#### MATERIAL TO PROCESS:

════════════════════

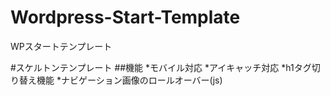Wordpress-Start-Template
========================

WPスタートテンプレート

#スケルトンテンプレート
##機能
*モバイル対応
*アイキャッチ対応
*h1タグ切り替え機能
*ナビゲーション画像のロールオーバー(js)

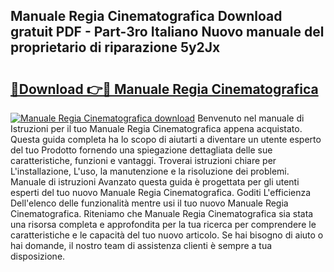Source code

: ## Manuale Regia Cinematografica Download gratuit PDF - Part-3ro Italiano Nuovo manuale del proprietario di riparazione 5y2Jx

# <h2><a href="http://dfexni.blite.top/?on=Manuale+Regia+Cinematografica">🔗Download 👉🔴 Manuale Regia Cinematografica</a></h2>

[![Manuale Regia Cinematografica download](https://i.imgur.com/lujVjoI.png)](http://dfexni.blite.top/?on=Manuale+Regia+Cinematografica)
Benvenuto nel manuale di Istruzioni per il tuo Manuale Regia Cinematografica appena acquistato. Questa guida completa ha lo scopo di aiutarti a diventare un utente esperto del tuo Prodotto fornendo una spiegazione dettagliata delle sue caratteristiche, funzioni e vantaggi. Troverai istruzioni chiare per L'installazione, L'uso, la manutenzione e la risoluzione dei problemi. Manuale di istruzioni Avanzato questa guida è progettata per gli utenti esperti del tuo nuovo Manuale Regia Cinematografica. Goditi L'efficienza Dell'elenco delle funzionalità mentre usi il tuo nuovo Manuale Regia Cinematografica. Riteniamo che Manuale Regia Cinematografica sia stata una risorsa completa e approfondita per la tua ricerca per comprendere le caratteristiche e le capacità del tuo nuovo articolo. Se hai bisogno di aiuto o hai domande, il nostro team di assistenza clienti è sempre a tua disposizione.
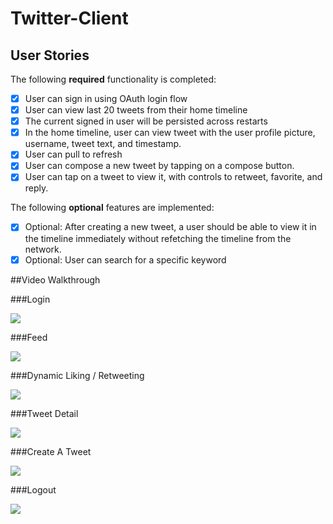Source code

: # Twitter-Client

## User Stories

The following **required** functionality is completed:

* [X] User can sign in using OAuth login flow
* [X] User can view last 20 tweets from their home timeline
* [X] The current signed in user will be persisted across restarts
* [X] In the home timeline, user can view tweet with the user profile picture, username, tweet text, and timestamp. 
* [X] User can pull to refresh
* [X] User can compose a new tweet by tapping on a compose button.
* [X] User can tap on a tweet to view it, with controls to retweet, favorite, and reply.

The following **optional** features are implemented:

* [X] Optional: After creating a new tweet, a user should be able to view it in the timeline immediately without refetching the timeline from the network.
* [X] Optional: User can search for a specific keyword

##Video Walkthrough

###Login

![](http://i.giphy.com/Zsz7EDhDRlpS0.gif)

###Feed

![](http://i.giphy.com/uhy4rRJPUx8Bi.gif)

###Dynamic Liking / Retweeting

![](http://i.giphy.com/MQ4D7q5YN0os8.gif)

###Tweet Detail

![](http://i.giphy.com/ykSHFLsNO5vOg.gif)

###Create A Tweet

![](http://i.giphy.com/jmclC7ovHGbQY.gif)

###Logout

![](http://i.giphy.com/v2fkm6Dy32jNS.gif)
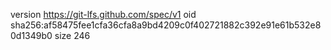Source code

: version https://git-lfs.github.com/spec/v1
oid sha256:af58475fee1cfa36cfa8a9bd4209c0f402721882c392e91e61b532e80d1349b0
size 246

════════════════════

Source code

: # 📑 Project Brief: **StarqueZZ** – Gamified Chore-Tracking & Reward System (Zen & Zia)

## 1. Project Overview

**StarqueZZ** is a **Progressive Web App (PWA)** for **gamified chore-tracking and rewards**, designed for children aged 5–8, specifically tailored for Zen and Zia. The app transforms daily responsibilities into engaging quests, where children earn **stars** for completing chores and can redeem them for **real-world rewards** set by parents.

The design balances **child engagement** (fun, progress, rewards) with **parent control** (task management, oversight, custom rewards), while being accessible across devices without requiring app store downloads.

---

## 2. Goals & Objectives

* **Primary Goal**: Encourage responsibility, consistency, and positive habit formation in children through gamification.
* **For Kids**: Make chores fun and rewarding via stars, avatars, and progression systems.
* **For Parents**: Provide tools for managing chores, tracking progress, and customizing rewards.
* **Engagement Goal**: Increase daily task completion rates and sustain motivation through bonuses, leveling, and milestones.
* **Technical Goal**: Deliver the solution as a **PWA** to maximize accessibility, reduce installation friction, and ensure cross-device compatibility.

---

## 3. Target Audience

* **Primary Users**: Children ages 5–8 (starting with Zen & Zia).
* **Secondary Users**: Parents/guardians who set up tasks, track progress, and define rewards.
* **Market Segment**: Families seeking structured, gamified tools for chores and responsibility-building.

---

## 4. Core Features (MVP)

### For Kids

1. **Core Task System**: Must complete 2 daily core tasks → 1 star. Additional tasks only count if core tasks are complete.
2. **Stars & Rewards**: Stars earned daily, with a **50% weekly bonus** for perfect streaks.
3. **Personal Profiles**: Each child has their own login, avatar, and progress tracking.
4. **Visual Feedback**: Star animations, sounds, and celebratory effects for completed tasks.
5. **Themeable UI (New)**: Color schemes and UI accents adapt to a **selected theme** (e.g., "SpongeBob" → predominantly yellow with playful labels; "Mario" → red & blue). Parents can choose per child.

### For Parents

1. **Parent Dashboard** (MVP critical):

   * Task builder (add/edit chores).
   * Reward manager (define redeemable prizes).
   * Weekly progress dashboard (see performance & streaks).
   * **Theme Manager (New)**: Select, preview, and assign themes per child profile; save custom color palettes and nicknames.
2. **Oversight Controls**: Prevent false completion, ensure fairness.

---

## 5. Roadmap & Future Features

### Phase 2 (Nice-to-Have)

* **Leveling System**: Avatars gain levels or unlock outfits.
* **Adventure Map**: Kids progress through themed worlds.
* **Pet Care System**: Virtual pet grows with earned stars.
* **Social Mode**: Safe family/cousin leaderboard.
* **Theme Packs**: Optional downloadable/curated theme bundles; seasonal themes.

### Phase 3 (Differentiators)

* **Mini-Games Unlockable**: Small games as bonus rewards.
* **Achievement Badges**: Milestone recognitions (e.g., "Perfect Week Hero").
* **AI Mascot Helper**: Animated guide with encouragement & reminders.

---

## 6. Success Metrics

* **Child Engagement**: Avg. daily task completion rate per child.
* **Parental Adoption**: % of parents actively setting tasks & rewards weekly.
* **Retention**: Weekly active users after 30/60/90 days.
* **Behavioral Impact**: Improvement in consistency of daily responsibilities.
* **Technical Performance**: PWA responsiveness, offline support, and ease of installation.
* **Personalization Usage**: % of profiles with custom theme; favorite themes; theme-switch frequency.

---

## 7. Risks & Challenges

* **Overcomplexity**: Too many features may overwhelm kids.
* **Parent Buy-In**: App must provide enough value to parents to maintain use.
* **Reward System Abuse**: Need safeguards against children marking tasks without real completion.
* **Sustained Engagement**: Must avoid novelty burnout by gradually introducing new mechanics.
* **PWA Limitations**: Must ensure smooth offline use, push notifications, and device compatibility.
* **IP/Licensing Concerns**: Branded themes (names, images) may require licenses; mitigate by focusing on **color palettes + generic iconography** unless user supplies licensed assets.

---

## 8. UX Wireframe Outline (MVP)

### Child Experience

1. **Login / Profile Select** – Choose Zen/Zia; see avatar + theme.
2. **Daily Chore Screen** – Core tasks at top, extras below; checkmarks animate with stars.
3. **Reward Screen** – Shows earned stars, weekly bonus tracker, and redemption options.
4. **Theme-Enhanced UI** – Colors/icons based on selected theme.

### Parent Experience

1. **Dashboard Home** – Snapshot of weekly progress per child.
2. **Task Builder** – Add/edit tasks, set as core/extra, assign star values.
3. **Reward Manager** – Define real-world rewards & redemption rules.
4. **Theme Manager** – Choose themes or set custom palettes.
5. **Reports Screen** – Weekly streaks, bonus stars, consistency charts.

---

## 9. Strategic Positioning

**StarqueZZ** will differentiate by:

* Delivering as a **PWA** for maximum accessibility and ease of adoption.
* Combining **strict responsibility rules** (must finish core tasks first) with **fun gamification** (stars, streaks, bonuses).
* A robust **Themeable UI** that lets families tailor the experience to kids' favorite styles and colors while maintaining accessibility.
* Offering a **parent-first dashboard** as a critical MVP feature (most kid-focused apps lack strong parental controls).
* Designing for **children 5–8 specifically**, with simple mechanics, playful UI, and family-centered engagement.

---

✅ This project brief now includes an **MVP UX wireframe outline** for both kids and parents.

════════════════════

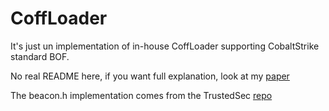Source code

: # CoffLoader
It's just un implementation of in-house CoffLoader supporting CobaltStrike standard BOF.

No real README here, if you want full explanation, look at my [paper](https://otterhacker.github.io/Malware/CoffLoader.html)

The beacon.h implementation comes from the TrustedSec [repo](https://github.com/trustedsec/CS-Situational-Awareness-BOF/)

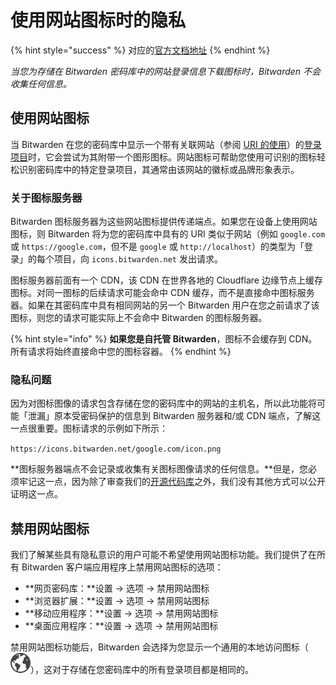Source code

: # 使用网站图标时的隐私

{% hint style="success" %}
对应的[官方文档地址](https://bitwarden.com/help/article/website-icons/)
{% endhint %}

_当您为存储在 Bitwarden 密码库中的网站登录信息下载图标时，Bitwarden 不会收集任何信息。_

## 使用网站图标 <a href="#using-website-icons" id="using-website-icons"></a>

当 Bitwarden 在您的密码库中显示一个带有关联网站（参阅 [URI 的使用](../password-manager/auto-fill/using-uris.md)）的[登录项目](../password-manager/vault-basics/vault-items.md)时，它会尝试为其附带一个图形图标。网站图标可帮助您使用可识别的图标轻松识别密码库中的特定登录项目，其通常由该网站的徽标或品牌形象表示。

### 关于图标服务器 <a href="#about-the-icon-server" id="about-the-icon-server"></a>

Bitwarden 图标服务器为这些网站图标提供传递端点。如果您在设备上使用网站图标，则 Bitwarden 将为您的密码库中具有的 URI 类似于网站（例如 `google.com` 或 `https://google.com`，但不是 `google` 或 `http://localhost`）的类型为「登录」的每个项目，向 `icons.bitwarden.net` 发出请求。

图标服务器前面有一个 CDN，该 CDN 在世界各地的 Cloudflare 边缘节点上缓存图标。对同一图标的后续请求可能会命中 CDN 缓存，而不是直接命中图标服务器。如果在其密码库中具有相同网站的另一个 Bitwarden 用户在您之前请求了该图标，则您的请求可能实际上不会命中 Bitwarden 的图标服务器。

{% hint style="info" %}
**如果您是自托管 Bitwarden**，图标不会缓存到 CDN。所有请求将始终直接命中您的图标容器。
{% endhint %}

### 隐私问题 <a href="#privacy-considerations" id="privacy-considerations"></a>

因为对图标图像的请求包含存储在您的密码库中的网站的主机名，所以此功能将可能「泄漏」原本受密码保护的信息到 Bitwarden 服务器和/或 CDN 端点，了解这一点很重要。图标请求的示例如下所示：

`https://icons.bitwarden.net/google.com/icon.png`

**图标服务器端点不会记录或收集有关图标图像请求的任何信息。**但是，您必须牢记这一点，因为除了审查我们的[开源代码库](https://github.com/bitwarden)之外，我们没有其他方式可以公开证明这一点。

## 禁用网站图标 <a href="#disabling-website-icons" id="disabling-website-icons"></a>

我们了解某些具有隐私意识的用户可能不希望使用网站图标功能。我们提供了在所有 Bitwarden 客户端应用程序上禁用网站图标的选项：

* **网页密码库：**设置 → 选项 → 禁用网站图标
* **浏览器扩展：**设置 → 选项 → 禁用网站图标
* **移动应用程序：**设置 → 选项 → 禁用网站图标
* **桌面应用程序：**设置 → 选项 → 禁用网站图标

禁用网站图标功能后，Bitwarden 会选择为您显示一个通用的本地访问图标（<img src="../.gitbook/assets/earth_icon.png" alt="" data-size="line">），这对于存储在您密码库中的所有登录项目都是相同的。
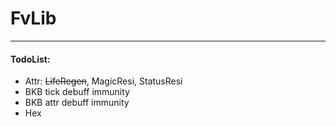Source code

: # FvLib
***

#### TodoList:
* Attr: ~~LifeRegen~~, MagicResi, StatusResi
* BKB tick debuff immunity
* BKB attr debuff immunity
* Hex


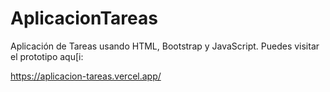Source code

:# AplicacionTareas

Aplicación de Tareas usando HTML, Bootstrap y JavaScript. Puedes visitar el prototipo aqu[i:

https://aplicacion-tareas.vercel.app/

════════════════════

#### INSTRUCTIONS FOR THE TASK:
Each line above from the one with "ensure cross-device compatibility." up to and including the one with "### Phase 2 (Nice-to-Have)" must be set down exactly, and no line outside that span may appear.

#### WRITTEN SOLUTION:
* **Technical Goal**: Deliver the solution as a **PWA** to maximize accessibility, reduce installation friction, and ensure cross-device compatibility.

---

## 3. Target Audience

* **Primary Users**: Children ages 5–8 (starting with Zen & Zia).
* **Secondary Users**: Parents/guardians who set up tasks, track progress, and define rewards.
* **Market Segment**: Families seeking structured, gamified tools for chores and responsibility-building.

---

## 4. Core Features (MVP)

### For Kids

1. **Core Task System**: Must complete 2 daily core tasks → 1 star. Additional tasks only count if core tasks are complete.
2. **Stars & Rewards**: Stars earned daily, with a **50% weekly bonus** for perfect streaks.
3. **Personal Profiles**: Each child has their own login, avatar, and progress tracking.
4. **Visual Feedback**: Star animations, sounds, and celebratory effects for completed tasks.
5. **Themeable UI (New)**: Color schemes and UI accents adapt to a **selected theme** (e.g., "SpongeBob" → predominantly yellow with playful labels; "Mario" → red & blue). Parents can choose per child.

### For Parents

1. **Parent Dashboard** (MVP critical):

   * Task builder (add/edit chores).
   * Reward manager (define redeemable prizes).
   * Weekly progress dashboard (see performance & streaks).
   * **Theme Manager (New)**: Select, preview, and assign themes per child profile; save custom color palettes and nicknames.
2. **Oversight Controls**: Prevent false completion, ensure fairness.

---

## 5. Roadmap & Future Features

### Phase 2 (Nice-to-Have)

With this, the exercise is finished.